**What the task asks:**
Find every line of the records that has "English" and return it.

**Given data:**
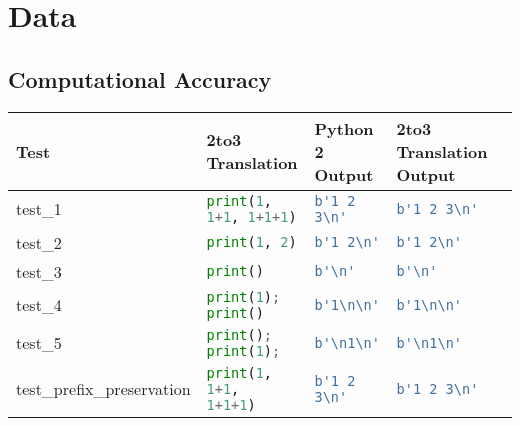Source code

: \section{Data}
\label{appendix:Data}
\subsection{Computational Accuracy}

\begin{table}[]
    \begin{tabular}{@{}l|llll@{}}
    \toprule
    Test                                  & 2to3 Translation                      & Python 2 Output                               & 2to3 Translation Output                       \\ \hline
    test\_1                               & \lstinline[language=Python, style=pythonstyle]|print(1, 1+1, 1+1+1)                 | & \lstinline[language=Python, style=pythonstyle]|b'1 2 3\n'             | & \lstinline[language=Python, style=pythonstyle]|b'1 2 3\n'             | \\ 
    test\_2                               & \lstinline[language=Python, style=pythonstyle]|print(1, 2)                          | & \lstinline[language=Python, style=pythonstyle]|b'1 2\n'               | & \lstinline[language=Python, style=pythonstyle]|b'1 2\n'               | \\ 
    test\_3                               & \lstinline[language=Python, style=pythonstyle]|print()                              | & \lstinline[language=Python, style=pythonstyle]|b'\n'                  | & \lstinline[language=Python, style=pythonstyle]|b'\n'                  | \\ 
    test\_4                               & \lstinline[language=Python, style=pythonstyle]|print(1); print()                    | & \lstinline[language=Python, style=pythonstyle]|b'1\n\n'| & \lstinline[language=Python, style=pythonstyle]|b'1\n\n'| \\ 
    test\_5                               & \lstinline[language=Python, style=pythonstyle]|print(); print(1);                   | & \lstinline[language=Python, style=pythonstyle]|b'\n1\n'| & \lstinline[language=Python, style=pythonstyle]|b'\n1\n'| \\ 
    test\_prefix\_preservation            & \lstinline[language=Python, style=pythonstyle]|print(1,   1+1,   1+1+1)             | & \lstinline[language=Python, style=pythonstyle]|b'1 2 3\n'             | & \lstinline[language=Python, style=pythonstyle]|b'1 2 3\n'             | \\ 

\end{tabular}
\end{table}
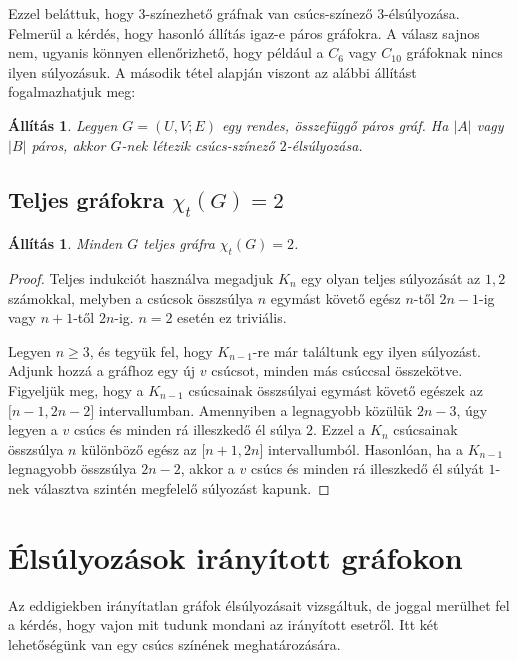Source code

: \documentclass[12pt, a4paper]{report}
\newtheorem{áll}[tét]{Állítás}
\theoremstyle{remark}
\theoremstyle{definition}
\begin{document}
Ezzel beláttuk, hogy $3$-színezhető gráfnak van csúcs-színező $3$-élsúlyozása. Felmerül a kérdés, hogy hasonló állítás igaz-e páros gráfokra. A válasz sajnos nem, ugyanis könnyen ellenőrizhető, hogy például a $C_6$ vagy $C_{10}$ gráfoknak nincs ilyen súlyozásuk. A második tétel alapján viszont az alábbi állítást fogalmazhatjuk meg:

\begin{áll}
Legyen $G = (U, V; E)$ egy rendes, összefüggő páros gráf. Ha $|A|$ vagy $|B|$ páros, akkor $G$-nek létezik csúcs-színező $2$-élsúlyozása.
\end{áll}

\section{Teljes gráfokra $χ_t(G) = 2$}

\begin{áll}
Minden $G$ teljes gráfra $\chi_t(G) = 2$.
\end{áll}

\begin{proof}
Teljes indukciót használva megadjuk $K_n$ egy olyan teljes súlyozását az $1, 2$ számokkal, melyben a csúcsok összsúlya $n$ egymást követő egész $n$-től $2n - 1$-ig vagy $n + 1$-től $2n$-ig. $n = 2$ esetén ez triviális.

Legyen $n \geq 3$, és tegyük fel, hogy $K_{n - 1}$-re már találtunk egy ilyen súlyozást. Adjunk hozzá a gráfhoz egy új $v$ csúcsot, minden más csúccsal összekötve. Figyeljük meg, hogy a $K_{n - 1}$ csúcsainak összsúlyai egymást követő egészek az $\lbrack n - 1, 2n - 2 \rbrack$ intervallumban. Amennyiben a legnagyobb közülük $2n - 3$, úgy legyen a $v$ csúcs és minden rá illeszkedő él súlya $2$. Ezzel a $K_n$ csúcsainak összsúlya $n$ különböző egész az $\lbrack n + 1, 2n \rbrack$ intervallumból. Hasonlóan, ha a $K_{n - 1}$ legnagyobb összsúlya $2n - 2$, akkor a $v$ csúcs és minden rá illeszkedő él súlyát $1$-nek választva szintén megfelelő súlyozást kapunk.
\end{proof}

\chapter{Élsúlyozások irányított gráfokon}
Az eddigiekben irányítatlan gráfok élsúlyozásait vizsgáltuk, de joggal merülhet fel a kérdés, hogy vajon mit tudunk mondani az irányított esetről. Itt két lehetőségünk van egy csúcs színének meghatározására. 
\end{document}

---

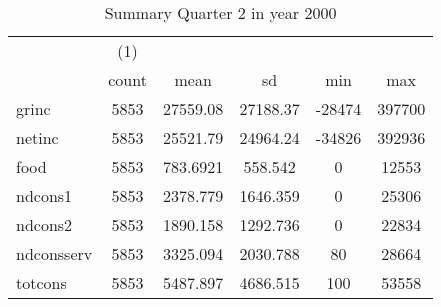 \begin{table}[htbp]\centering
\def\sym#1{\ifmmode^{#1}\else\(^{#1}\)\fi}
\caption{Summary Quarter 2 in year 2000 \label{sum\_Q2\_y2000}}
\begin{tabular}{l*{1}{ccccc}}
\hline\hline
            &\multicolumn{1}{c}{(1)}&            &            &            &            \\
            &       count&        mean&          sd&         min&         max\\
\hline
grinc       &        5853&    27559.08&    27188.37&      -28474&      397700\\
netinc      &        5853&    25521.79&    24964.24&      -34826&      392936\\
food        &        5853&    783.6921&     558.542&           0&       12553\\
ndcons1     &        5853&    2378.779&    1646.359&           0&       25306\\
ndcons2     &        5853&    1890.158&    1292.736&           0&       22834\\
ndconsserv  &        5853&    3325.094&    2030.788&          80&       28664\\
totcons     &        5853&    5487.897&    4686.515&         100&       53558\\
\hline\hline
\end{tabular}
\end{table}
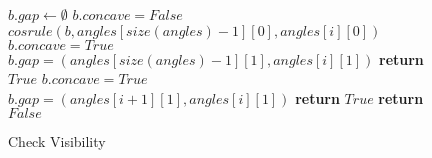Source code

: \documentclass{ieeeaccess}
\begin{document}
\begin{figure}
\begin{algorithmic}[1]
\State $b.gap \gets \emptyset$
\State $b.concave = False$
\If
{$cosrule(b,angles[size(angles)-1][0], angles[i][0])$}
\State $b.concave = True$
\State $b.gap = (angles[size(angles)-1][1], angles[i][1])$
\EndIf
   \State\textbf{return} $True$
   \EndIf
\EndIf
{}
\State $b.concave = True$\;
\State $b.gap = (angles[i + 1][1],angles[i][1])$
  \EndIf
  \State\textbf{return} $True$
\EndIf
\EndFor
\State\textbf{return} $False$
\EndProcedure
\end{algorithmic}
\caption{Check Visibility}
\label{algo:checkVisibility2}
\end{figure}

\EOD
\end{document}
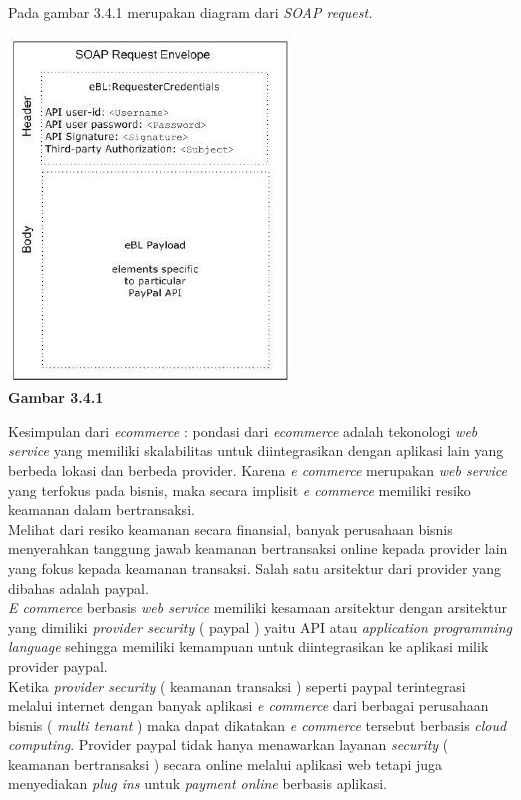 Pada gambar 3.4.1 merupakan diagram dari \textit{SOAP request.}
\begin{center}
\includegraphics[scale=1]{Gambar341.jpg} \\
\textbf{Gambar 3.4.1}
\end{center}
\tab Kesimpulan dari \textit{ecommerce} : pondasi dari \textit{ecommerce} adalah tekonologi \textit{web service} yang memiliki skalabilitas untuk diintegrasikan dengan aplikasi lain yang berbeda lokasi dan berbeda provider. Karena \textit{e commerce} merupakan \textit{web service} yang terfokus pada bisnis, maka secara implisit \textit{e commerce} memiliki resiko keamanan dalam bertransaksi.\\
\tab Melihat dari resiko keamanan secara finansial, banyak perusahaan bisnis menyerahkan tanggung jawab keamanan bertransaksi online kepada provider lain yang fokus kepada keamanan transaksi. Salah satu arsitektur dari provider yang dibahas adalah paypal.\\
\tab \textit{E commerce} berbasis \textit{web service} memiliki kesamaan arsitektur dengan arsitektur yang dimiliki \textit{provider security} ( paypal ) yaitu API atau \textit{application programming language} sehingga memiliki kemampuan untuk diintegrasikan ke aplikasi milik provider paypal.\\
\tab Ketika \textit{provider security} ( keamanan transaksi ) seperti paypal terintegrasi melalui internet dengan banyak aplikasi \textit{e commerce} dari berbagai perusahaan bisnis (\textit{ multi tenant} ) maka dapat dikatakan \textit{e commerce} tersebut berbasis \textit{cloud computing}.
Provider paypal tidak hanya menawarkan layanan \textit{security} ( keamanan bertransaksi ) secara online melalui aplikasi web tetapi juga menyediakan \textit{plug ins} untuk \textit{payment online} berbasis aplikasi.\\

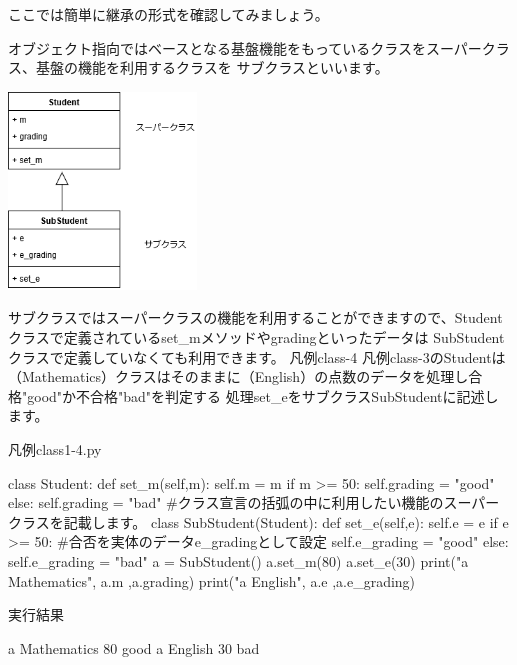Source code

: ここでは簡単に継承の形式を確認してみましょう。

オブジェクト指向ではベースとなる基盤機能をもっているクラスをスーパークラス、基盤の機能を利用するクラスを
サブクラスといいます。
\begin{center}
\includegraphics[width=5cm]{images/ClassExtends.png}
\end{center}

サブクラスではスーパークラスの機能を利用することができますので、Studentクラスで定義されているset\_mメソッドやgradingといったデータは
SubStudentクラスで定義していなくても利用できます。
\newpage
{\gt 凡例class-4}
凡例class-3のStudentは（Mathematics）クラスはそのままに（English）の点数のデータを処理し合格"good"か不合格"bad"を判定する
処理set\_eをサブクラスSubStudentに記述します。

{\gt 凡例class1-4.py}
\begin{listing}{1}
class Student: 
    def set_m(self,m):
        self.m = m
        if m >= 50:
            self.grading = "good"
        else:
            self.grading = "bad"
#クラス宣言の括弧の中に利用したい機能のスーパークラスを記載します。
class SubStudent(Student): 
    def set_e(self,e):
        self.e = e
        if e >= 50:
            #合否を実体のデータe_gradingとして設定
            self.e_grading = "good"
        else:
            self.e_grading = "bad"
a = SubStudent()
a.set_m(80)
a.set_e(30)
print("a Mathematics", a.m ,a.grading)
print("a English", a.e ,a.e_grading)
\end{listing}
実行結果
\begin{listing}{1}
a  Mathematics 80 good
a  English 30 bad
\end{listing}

**Reply:**
凡例class-3のStudentは（Mathematics）クラスはそのままに（English）の点数のデータを処理し合格"good"か不合格"bad"を判定する
print("a English", a.e ,a.e_grading)
a  English 30 bad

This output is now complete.